:: Source information ::
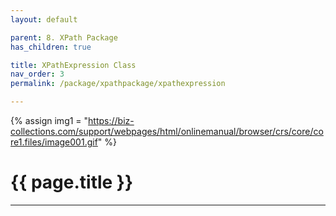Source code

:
 ```yaml
---
layout: default

parent: 8. XPath Package
has_children: true

title: XPathExpression Class
nav_order: 3
permalink: /package/xpathpackage/xpathexpression

---
```

{% assign img1 = "https://biz-collections.com/support/webpages/html/onlinemanual/browser/crs/core/core1.files/image001.gif" %}

# {{ page.title }}

---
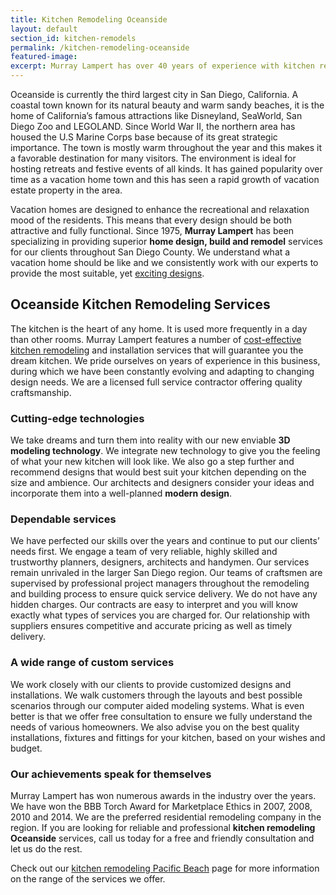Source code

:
 ```yaml
---
title: Kitchen Remodeling Oceanside
layout: default
section_id: kitchen-remodels
permalink: /kitchen-remodeling-oceanside
featured-image:
excerpt: Murray Lampert has over 40 years of experience with kitchen remodeling in Oceanside, San Diego. Take your Oceanside kitchen remodel to the next level with us.
---
```


Oceanside is currently the third largest city in San Diego, California. A coastal town known for its natural beauty and warm sandy beaches, it is the home of California’s famous attractions like Disneyland, SeaWorld, San Diego Zoo and LEGOLAND. Since World War II, the northern area has housed the U.S Marine Corps base because of its great strategic importance. The town is mostly warm throughout the year and this makes it a favorable destination for many visitors. The environment is ideal for hosting retreats and festive events of all kinds. It has gained popularity over time as a vacation home town and this has seen a rapid growth of vacation estate property in the area.

Vacation homes are designed to enhance the recreational and relaxation mood of the residents. This means that every design should be both attractive and fully functional. Since 1975, <strong>Murray Lampert</strong> has been specializing in providing superior <strong>home design, build and remodel</strong> services for our clients throughout San Diego County. We understand what a vacation home should be like and we consistently work with our experts to provide the most suitable, yet <a href="http://murraylampert.com/san-diego-home-design-serivces/">exciting designs</a>.

## Oceanside Kitchen Remodeling Services

The kitchen is the heart of any home. It is used more frequently in a day than other rooms. Murray Lampert features a number of <a href="http://murraylampert.com/san-diego-kitchen-remodeling-services/">cost-effective kitchen remodeling</a> and installation services that will guarantee you the dream kitchen. We pride ourselves on years of experience in this business, during which we have been constantly evolving and adapting to changing design needs. We are a licensed full service contractor offering quality craftsmanship.

### Cutting-edge technologies

We take dreams and turn them into reality with our new enviable <strong>3D modeling technology</strong>. We integrate new technology to give you the feeling of what your new kitchen will look like. We also go a step further and recommend designs that would best suit your kitchen depending on the size and ambience. Our architects and designers consider your ideas and incorporate them into a well-planned <strong>modern design</strong>.

### Dependable services

We have perfected our skills over the years and continue to put our clients’ needs first. We engage a team of very reliable, highly skilled and trustworthy planners, designers, architects and handymen. Our services remain unrivaled in the larger San Diego region. Our teams of craftsmen are supervised by professional project managers throughout the remodeling and building process to ensure quick service delivery. We do not have any hidden charges. Our contracts are easy to interpret and you will know exactly what types of services you are charged for. Our relationship with suppliers ensures competitive and accurate pricing as well as timely delivery.

### A wide range of custom services

We work closely with our clients to provide customized designs and installations. We walk customers through the layouts and best possible scenarios through our computer aided modeling systems. What is even better is that we offer free consultation to ensure we fully understand the needs of various homeowners. We also advise you on the best quality installations, fixtures and fittings for your kitchen, based on your wishes and budget.

### Our achievements speak for themselves

Murray Lampert has won numerous awards in the industry over the years. We have won the BBB Torch Award for Marketplace Ethics in 2007, 2008, 2010 and 2014. We are the preferred residential remodeling company in the region. If you are looking for reliable and professional <strong>kitchen remodeling Oceanside</strong> services, call us today for a free and friendly consultation and let us do the rest.

Check out our <a href="http://murraylampert.com/kitchen-remodeling-pacific-beach">kitchen remodeling Pacific Beach</a> page for more information on the range of the services we offer.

:: Your goal ::
Only lines with the word "title" are wanted, so copy each one from the records.

:: Solution ::
title: XPathExpression Class
# {{ page.title }}
title: Kitchen Remodeling Oceanside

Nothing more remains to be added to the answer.